• [Input records]:

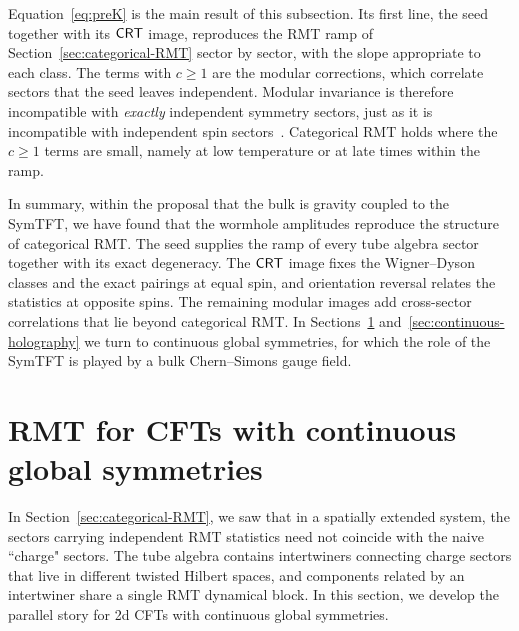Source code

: \documentclass[11pt]{article}
\numberwithin{equation}{section}
\begin{document}
Equation~\eqref{eq:preK} is the main result of this subsection. Its first line, the seed together with its $\CRT$ image, reproduces the RMT ramp of Section~\ref{sec:categorical-RMT} sector by sector, with the slope appropriate to each class. The terms with $c\ge1$ are the modular corrections, which correlate sectors that the seed leaves independent. Modular invariance is therefore incompatible with \emph{exactly} independent symmetry sectors, just as it is incompatible with independent spin sectors~\cite{Haehl:2023mhf,DiUbaldo:2023qli}. Categorical RMT holds where the $c\ge1$ terms are small, namely at low temperature or at late times within the ramp.

In summary, within the proposal that the bulk is gravity coupled to the SymTFT, we have found that the wormhole amplitudes reproduce the structure of categorical RMT. The seed supplies the ramp of every tube algebra sector together with its exact degeneracy. The $\CRT$ image fixes the Wigner--Dyson classes and the exact pairings at equal spin, and orientation reversal relates the statistics at opposite spins. The remaining modular images add cross-sector correlations that lie beyond categorical RMT. In Sections~\ref{sec:continuous-CFT} and~\ref{sec:continuous-holography} we turn to continuous global symmetries, for which the role of the SymTFT is played by a bulk Chern--Simons gauge field.


\section{RMT for CFTs with continuous global symmetries}
\label{sec:continuous-CFT}

In Section~\ref{sec:categorical-RMT}, we saw that in a spatially extended system, the sectors carrying independent RMT statistics need not coincide with the naive ``charge" sectors. The tube algebra contains intertwiners connecting charge sectors that live in different twisted Hilbert spaces, and components related by an intertwiner share a single RMT dynamical block. In this section, we develop the parallel story for 2d CFTs with continuous global symmetries.
\end{document}
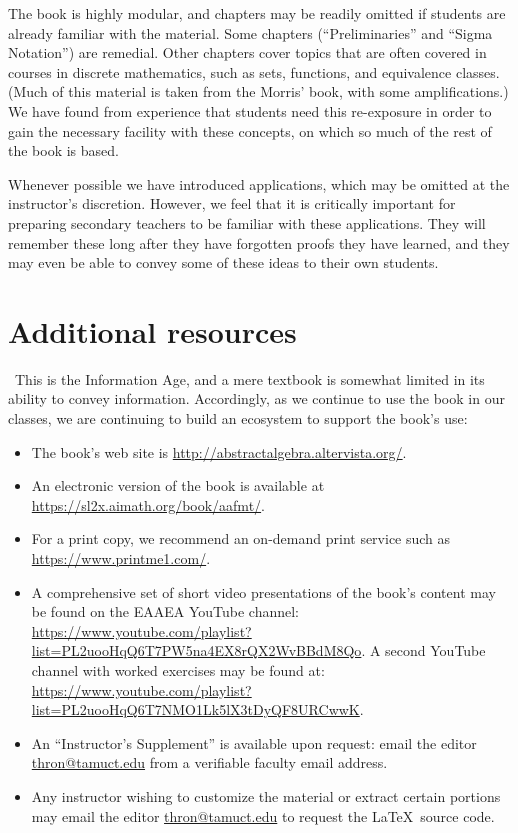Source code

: The book is highly modular, and chapters may be readily omitted if students are already familiar with the material. Some chapters  (``Preliminaries'' and ``Sigma Notation'') are remedial. Other chapters cover topics that are often covered in courses in discrete mathematics, such as sets, functions, and equivalence classes. (Much of this material is taken from the Morris' book, with some amplifications.) We have found from experience that students need this re-exposure in order to gain the necessary facility with these concepts, on which so much of the rest of the book is based.

Whenever possible we have introduced applications, which may be omitted at the instructor's discretion. However, we feel that it is critically important for preparing secondary teachers to be familiar with these applications. They will remember these long after they have forgotten proofs they have learned, and they may even be able to convey some of these ideas to their own students. 



\section*{Additional resources}
\
This is the Information Age, and a mere textbook is somewhat limited in its ability to convey information.  Accordingly, as we continue to use the book in our classes, we are continuing to build an ecosystem  to support the book's use:
\begin{itemize}
\item
The book's web site is \url{http://abstractalgebra.altervista.org/}.
\item
An electronic version of the book is available at \url{https://sl2x.aimath.org/book/aafmt/}.
\item
For a print copy, we recommend an on-demand print service such as \url{https://www.printme1.com/}.
\item
 A comprehensive set of short video presentations of the book's content may be found on the EAAEA YouTube channel: \url{https://www.youtube.com/playlist?list=PL2uooHqQ6T7PW5na4EX8rQX2WvBBdM8Qo}. A second YouTube channel with worked exercises may be found at: \url{https://www.youtube.com/playlist?list=PL2uooHqQ6T7NMO1Lk5lX3tDyQF8URCwwK}. 
\item
An ``Instructor's Supplement'' is available upon request: email the editor \href{mailto:thron@tamuct.edu}{thron@tamuct.edu} from a verifiable faculty email address.
\item
Any instructor wishing to customize the material or extract certain portions may email the editor \href{mailto:thron@tamuct.edu}{thron@tamuct.edu}  to request the \LaTeX~source code. 
\end{itemize}


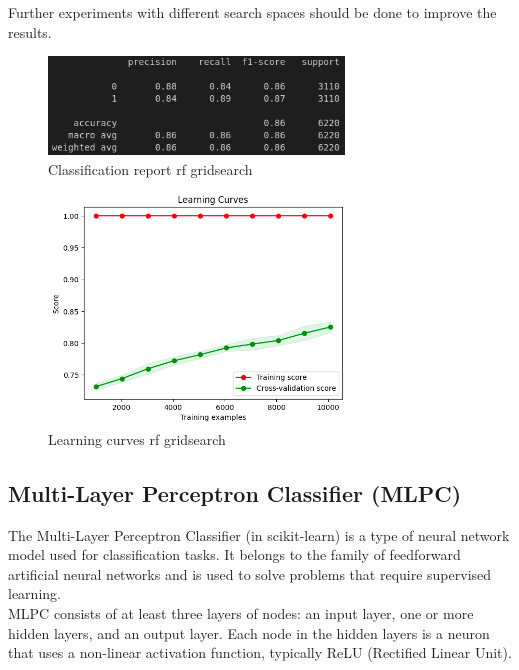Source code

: \documentclass[a4paper,12pt]{article}
\begin{document}
Further experiments with different search spaces should be done to improve the results.

\begin{figure}[H]
  \centering
  \includegraphics[width=0.7\textwidth]{./images/report_rf_gridsearch.png}
  \caption{Classification report rf gridsearch}
  \label{fig:report_rf_gridsearch}
\end{figure}

\begin{figure}[H]
  \centering
  \includegraphics[width=0.7\textwidth]{./images/lc_rf_gridsearch.png}
  \caption{Learning curves rf gridsearch}
  \label{fig:lc_rf_gridsearch}
\end{figure}



\subsection{Multi-Layer Perceptron Classifier (MLPC)}


The Multi-Layer Perceptron Classifier (in scikit-learn) is a type of neural network model used for classification tasks. It belongs to the family of feedforward artificial neural networks and is used to solve problems that require supervised learning.\\

MLPC consists of at least three layers of nodes: an input layer, one or more hidden layers, and an output layer. Each node in the hidden layers is a neuron that uses a non-linear activation function, typically ReLU (Rectified Linear Unit).
\end{document}
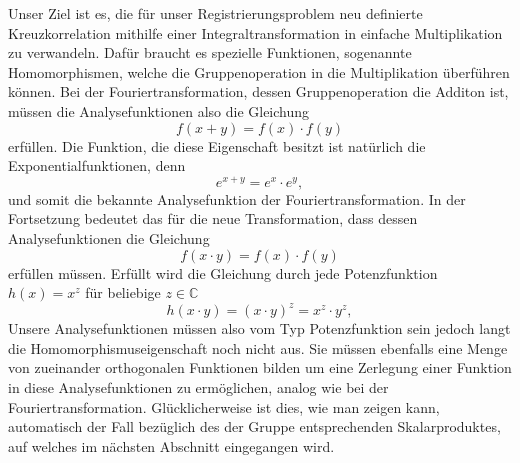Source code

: Unser Ziel ist es, die für unser Registrierungsproblem neu definierte Kreuzkorrelation mithilfe einer Integraltransformation in 
einfache Multiplikation zu verwandeln.
Dafür braucht es spezielle Funktionen, sogenannte Homomorphismen, welche die Gruppenoperation in die Multiplikation überführen 
können. Bei der Fouriertransformation, dessen Gruppenoperation die Additon ist, müssen die Analysefunktionen also die Gleichung 
\begin{equation}
    f(x + y) = f(x) \cdot f(y)
    \label{mellin:hom1}
\end{equation}
erfüllen. 
Die Funktion, die diese Eigenschaft besitzt ist natürlich die Exponentialfunktionen, denn 
\begin{equation}
    e^{x + y} = e^x \cdot e^y,
    \label{mellin:exp}
\end{equation}
und somit die bekannte Analysefunktion der Fouriertransformation.
In der Fortsetzung bedeutet das für die neue Transformation, dass dessen Analysefunktionen die Gleichung
\begin{equation}
    f(x \cdot y) = f(x) \cdot f(y)
    \label{mellin:hom2}
\end{equation}
erfüllen müssen.
Erfüllt wird die Gleichung durch jede Potenzfunktion $h(x) = x^z$ für beliebige $z \in \mathbb{C}$
\begin{equation}
    h(x \cdot y) =  (x \cdot y)^{z} = x^{z} \cdot y^{z},
\end{equation}
Unsere Analysefunktionen müssen also vom Typ Potenzfunktion sein jedoch langt die Homomorphismuseigenschaft noch nicht aus. 
Sie müssen ebenfalls eine Menge von zueinander orthogonalen Funktionen bilden um eine Zerlegung einer Funktion in diese 
Analysefunktionen zu ermöglichen, analog wie bei der Fouriertransformation. 
Glücklicherweise ist dies, wie man zeigen kann, automatisch der Fall bezüglich des der Gruppe entsprechenden Skalarproduktes, 
auf welches im nächsten Abschnitt eingegangen wird.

• [Task item]: Images are to be omitted; repeat the remaining data above exactly.

• [Written reply]:
Source code

: \documentclass[11pt]{article}
\numberwithin{equation}{section}
\begin{document}
Equation~\eqref{eq:preK} is the main result of this subsection. Its first line, the seed together with its $\CRT$ image, reproduces the RMT ramp of Section~\ref{sec:categorical-RMT} sector by sector, with the slope appropriate to each class. The terms with $c\ge1$ are the modular corrections, which correlate sectors that the seed leaves independent. Modular invariance is therefore incompatible with \emph{exactly} independent symmetry sectors, just as it is incompatible with independent spin sectors~\cite{Haehl:2023mhf,DiUbaldo:2023qli}. Categorical RMT holds where the $c\ge1$ terms are small, namely at low temperature or at late times within the ramp.

In summary, within the proposal that the bulk is gravity coupled to the SymTFT, we have found that the wormhole amplitudes reproduce the structure of categorical RMT. The seed supplies the ramp of every tube algebra sector together with its exact degeneracy. The $\CRT$ image fixes the Wigner--Dyson classes and the exact pairings at equal spin, and orientation reversal relates the statistics at opposite spins. The remaining modular images add cross-sector correlations that lie beyond categorical RMT. In Sections~\ref{sec:continuous-CFT} and~\ref{sec:continuous-holography} we turn to continuous global symmetries, for which the role of the SymTFT is played by a bulk Chern--Simons gauge field.


\section{RMT for CFTs with continuous global symmetries}
\label{sec:continuous-CFT}

In Section~\ref{sec:categorical-RMT}, we saw that in a spatially extended system, the sectors carrying independent RMT statistics need not coincide with the naive ``charge" sectors. The tube algebra contains intertwiners connecting charge sectors that live in different twisted Hilbert spaces, and components related by an intertwiner share a single RMT dynamical block. In this section, we develop the parallel story for 2d CFTs with continuous global symmetries.
\end{document}
Source code

: The book is highly modular, and chapters may be readily omitted if students are already familiar with the material. Some chapters  (``Preliminaries'' and ``Sigma Notation'') are remedial. Other chapters cover topics that are often covered in courses in discrete mathematics, such as sets, functions, and equivalence classes. (Much of this material is taken from the Morris' book, with some amplifications.) We have found from experience that students need this re-exposure in order to gain the necessary facility with these concepts, on which so much of the rest of the book is based.

Whenever possible we have introduced applications, which may be omitted at the instructor's discretion. However, we feel that it is critically important for preparing secondary teachers to be familiar with these applications. They will remember these long after they have forgotten proofs they have learned, and they may even be able to convey some of these ideas to their own students. 



\section*{Additional resources}
\
This is the Information Age, and a mere textbook is somewhat limited in its ability to convey information.  Accordingly, as we continue to use the book in our classes, we are continuing to build an ecosystem  to support the book's use:
\begin{itemize}
\item
The book's web site is \url{http://abstractalgebra.altervista.org/}.
\item
An electronic version of the book is available at \url{https://sl2x.aimath.org/book/aafmt/}.
\item
For a print copy, we recommend an on-demand print service such as \url{https://www.printme1.com/}.
\item
 A comprehensive set of short video presentations of the book's content may be found on the EAAEA YouTube channel: \url{https://www.youtube.com/playlist?list=PL2uooHqQ6T7PW5na4EX8rQX2WvBBdM8Qo}. A second YouTube channel with worked exercises may be found at: \url{https://www.youtube.com/playlist?list=PL2uooHqQ6T7NMO1Lk5lX3tDyQF8URCwwK}. 
\item
An ``Instructor's Supplement'' is available upon request: email the editor \href{mailto:thron@tamuct.edu}{thron@tamuct.edu} from a verifiable faculty email address.
\item
Any instructor wishing to customize the material or extract certain portions may email the editor \href{mailto:thron@tamuct.edu}{thron@tamuct.edu}  to request the \LaTeX~source code. 
\end{itemize}


Source code

: \documentclass[a4paper,12pt]{article}
\begin{document}
Further experiments with different search spaces should be done to improve the results.

\begin{figure}[H]
  \centering
  \includegraphics[width=0.7\textwidth]{./images/report_rf_gridsearch.png}
  \caption{Classification report rf gridsearch}
  \label{fig:report_rf_gridsearch}
\end{figure}

\begin{figure}[H]
  \centering
  \includegraphics[width=0.7\textwidth]{./images/lc_rf_gridsearch.png}
  \caption{Learning curves rf gridsearch}
  \label{fig:lc_rf_gridsearch}
\end{figure}



\subsection{Multi-Layer Perceptron Classifier (MLPC)}


The Multi-Layer Perceptron Classifier (in scikit-learn) is a type of neural network model used for classification tasks. It belongs to the family of feedforward artificial neural networks and is used to solve problems that require supervised learning.\\

MLPC consists of at least three layers of nodes: an input layer, one or more hidden layers, and an output layer. Each node in the hidden layers is a neuron that uses a non-linear activation function, typically ReLU (Rectified Linear Unit).
\end{document}
Source code

: Unser Ziel ist es, die für unser Registrierungsproblem neu definierte Kreuzkorrelation mithilfe einer Integraltransformation in 
einfache Multiplikation zu verwandeln.
Dafür braucht es spezielle Funktionen, sogenannte Homomorphismen, welche die Gruppenoperation in die Multiplikation überführen 
können. Bei der Fouriertransformation, dessen Gruppenoperation die Additon ist, müssen die Analysefunktionen also die Gleichung 
\begin{equation}
    f(x + y) = f(x) \cdot f(y)
    \label{mellin:hom1}
\end{equation}
erfüllen. 
Die Funktion, die diese Eigenschaft besitzt ist natürlich die Exponentialfunktionen, denn 
\begin{equation}
    e^{x + y} = e^x \cdot e^y,
    \label{mellin:exp}
\end{equation}
und somit die bekannte Analysefunktion der Fouriertransformation.
In der Fortsetzung bedeutet das für die neue Transformation, dass dessen Analysefunktionen die Gleichung
\begin{equation}
    f(x \cdot y) = f(x) \cdot f(y)
    \label{mellin:hom2}
\end{equation}
erfüllen müssen.
Erfüllt wird die Gleichung durch jede Potenzfunktion $h(x) = x^z$ für beliebige $z \in \mathbb{C}$
\begin{equation}
    h(x \cdot y) =  (x \cdot y)^{z} = x^{z} \cdot y^{z},
\end{equation}
Unsere Analysefunktionen müssen also vom Typ Potenzfunktion sein jedoch langt die Homomorphismuseigenschaft noch nicht aus. 
Sie müssen ebenfalls eine Menge von zueinander orthogonalen Funktionen bilden um eine Zerlegung einer Funktion in diese 
Analysefunktionen zu ermöglichen, analog wie bei der Fouriertransformation. 
Glücklicherweise ist dies, wie man zeigen kann, automatisch der Fall bezüglich des der Gruppe entsprechenden Skalarproduktes, 
auf welches im nächsten Abschnitt eingegangen wird.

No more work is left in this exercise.